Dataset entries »

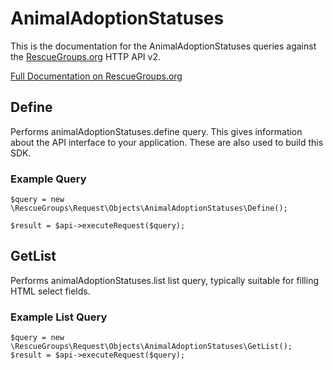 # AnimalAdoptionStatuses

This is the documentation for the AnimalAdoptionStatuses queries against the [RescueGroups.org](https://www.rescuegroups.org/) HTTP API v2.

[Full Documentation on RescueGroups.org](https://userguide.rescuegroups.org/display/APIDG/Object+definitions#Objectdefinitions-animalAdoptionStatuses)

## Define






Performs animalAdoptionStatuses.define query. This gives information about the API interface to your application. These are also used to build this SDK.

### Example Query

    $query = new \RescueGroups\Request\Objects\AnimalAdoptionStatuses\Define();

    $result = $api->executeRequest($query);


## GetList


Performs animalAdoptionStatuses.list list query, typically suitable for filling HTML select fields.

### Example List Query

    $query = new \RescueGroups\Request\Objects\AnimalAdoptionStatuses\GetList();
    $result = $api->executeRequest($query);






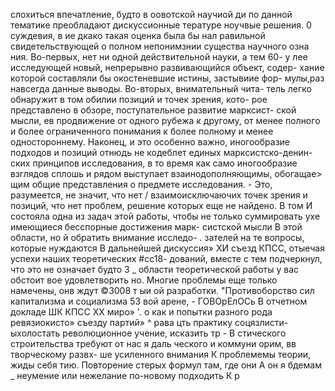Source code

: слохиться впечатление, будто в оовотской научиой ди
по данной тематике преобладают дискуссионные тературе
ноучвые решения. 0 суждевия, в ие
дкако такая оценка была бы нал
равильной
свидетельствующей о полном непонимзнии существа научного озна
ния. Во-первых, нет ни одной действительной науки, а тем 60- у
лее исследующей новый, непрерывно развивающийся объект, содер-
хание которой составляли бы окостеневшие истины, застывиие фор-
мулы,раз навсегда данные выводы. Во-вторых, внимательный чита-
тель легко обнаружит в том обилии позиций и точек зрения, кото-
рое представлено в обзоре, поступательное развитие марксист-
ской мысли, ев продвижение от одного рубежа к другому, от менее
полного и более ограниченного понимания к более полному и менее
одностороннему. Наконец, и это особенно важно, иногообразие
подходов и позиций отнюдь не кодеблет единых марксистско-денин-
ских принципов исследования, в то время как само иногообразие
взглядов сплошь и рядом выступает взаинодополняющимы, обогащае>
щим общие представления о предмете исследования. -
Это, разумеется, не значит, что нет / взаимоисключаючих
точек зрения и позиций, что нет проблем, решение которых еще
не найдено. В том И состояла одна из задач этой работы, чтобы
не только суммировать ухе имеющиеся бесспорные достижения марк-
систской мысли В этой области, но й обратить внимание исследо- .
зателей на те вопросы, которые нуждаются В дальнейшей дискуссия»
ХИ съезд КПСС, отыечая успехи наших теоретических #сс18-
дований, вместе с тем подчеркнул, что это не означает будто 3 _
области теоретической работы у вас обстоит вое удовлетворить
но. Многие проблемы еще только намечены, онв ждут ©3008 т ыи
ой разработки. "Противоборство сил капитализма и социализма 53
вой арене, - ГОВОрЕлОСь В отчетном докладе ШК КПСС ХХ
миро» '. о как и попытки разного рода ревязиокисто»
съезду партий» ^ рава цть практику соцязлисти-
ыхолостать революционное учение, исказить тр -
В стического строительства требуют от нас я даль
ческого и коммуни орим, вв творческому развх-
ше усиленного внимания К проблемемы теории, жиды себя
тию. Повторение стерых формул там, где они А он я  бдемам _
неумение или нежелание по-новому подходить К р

--

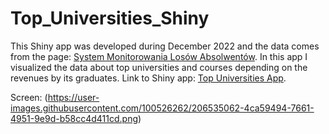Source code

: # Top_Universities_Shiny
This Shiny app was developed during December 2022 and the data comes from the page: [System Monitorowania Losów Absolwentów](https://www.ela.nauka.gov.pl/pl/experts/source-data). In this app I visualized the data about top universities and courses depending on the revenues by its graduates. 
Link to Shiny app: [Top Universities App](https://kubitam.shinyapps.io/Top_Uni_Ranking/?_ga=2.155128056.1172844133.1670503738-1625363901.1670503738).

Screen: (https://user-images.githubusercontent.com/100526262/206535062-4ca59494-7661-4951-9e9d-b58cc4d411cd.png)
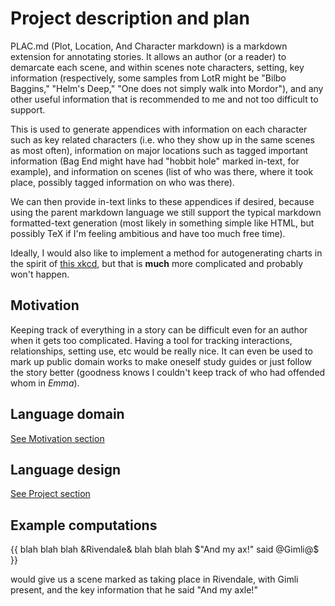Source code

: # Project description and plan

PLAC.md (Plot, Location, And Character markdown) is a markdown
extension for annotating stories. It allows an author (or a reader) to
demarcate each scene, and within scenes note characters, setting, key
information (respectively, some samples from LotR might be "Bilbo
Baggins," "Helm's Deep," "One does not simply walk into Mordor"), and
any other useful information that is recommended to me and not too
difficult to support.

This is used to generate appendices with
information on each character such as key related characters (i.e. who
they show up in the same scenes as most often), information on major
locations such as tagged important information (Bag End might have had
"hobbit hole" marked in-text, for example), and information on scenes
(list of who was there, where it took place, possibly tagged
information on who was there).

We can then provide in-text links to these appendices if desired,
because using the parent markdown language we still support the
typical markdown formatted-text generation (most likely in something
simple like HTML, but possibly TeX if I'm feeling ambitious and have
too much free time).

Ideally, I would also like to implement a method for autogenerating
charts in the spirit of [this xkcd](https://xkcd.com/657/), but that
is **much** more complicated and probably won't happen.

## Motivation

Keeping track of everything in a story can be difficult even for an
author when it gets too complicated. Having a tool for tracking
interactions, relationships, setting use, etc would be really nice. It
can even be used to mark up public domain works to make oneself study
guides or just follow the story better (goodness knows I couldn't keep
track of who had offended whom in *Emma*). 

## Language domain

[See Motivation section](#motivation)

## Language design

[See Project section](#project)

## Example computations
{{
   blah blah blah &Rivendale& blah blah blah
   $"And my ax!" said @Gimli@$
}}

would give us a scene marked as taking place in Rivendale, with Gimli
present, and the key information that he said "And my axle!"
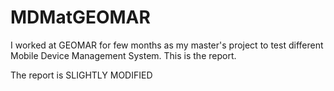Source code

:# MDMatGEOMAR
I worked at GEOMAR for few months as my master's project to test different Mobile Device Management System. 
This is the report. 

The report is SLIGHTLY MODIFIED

--

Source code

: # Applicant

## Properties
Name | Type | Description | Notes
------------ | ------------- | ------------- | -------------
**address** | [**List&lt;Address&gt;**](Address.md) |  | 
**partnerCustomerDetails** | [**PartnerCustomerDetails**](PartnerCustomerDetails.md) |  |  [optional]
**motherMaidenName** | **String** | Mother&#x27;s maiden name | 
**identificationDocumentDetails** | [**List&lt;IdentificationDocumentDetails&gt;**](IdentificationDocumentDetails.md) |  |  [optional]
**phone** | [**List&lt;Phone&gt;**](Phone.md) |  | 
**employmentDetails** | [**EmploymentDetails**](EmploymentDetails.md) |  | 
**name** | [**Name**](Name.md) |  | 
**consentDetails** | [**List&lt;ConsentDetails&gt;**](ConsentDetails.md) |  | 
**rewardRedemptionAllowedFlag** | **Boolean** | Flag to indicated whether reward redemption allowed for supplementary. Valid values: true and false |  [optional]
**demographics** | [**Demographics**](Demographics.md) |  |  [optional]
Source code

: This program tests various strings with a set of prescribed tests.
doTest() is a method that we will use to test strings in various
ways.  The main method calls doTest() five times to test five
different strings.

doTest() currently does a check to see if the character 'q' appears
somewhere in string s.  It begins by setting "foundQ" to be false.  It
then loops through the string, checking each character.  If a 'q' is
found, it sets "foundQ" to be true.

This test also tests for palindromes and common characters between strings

TO DO »
Scan the lines above, and whenever one holds the string "tests", copy it.

SOLUTION FOR THIS PROBLEM »
: This program tests various strings with a set of prescribed tests.
This test also tests for palindromes and common characters between strings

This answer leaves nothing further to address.